* [Task brief]:
Output the data once more, exactly as given.

++++ Data for the task ++++

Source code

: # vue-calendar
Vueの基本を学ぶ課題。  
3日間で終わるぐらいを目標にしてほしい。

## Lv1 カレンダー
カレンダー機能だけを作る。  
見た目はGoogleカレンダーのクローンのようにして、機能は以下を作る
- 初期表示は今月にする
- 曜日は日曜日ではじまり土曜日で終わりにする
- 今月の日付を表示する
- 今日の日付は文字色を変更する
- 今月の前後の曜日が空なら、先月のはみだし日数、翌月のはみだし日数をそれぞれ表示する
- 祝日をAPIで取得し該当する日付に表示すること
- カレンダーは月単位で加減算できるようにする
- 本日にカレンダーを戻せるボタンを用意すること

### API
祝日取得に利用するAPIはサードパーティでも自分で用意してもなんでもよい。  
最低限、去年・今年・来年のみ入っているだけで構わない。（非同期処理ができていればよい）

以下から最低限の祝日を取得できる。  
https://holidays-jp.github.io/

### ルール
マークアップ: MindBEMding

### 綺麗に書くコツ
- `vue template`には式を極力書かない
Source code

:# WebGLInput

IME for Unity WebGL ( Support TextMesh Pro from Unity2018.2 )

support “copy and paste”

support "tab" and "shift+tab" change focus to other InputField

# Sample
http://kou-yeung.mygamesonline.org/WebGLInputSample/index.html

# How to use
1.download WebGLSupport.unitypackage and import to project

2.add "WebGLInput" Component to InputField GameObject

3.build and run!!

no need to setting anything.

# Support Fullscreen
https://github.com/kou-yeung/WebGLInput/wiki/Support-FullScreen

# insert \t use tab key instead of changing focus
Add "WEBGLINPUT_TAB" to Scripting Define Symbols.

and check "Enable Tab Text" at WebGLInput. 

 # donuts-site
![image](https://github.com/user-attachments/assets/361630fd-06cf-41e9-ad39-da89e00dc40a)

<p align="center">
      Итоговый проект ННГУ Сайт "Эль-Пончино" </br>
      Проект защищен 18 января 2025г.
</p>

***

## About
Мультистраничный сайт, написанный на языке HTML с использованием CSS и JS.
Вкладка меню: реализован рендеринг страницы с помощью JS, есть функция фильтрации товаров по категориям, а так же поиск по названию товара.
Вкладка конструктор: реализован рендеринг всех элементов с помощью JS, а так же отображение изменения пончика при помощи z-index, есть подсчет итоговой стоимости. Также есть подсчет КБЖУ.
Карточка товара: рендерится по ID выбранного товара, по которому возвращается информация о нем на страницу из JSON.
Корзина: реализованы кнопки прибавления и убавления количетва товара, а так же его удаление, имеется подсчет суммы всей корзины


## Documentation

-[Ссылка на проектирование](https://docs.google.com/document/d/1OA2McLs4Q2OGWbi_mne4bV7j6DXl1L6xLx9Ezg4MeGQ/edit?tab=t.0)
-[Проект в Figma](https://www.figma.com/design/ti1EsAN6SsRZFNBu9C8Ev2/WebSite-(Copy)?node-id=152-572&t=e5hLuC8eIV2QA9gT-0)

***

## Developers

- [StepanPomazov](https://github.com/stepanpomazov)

++++

* [Completed task]:
Source code

: # vue-calendar
Vueの基本を学ぶ課題。  
3日間で終わるぐらいを目標にしてほしい。

## Lv1 カレンダー
カレンダー機能だけを作る。  
見た目はGoogleカレンダーのクローンのようにして、機能は以下を作る
- 初期表示は今月にする
- 曜日は日曜日ではじまり土曜日で終わりにする
- 今月の日付を表示する
- 今日の日付は文字色を変更する
- 今月の前後の曜日が空なら、先月のはみだし日数、翌月のはみだし日数をそれぞれ表示する
- 祝日をAPIで取得し該当する日付に表示すること
- カレンダーは月単位で加減算できるようにする
- 本日にカレンダーを戻せるボタンを用意すること

### API
祝日取得に利用するAPIはサードパーティでも自分で用意してもなんでもよい。  
最低限、去年・今年・来年のみ入っているだけで構わない。（非同期処理ができていればよい）

以下から最低限の祝日を取得できる。  
https://holidays-jp.github.io/

### ルール
マークアップ: MindBEMding

### 綺麗に書くコツ
- `vue template`には式を極力書かない
Source code

:# WebGLInput

IME for Unity WebGL ( Support TextMesh Pro from Unity2018.2 )

support “copy and paste”

support "tab" and "shift+tab" change focus to other InputField

# Sample
http://kou-yeung.mygamesonline.org/WebGLInputSample/index.html

# How to use
1.download WebGLSupport.unitypackage and import to project

2.add "WebGLInput" Component to InputField GameObject

3.build and run!!

no need to setting anything.

# Support Fullscreen
https://github.com/kou-yeung/WebGLInput/wiki/Support-FullScreen

# insert \t use tab key instead of changing focus
Add "WEBGLINPUT_TAB" to Scripting Define Symbols.

and check "Enable Tab Text" at WebGLInput. 

 # donuts-site
![image](https://github.com/user-attachments/assets/361630fd-06cf-41e9-ad39-da89e00dc40a)

<p align="center">
      Итоговый проект ННГУ Сайт "Эль-Пончино" </br>
      Проект защищен 18 января 2025г.
</p>

***

## About
Мультистраничный сайт, написанный на языке HTML с использованием CSS и JS.
Вкладка меню: реализован рендеринг страницы с помощью JS, есть функция фильтрации товаров по категориям, а так же поиск по названию товара.
Вкладка конструктор: реализован рендеринг всех элементов с помощью JS, а так же отображение изменения пончика при помощи z-index, есть подсчет итоговой стоимости. Также есть подсчет КБЖУ.
Карточка товара: рендерится по ID выбранного товара, по которому возвращается информация о нем на страницу из JSON.
Корзина: реализованы кнопки прибавления и убавления количетва товара, а так же его удаление, имеется подсчет суммы всей корзины


## Documentation

-[Ссылка на проектирование](https://docs.google.com/document/d/1OA2McLs4Q2OGWbi_mne4bV7j6DXl1L6xLx9Ezg4MeGQ/edit?tab=t.0)
-[Проект в Figma](https://www.figma.com/design/ti1EsAN6SsRZFNBu9C8Ev2/WebSite-(Copy)?node-id=152-572&t=e5hLuC8eIV2QA9gT-0)

***

## Developers

- [StepanPomazov](https://github.com/stepanpomazov)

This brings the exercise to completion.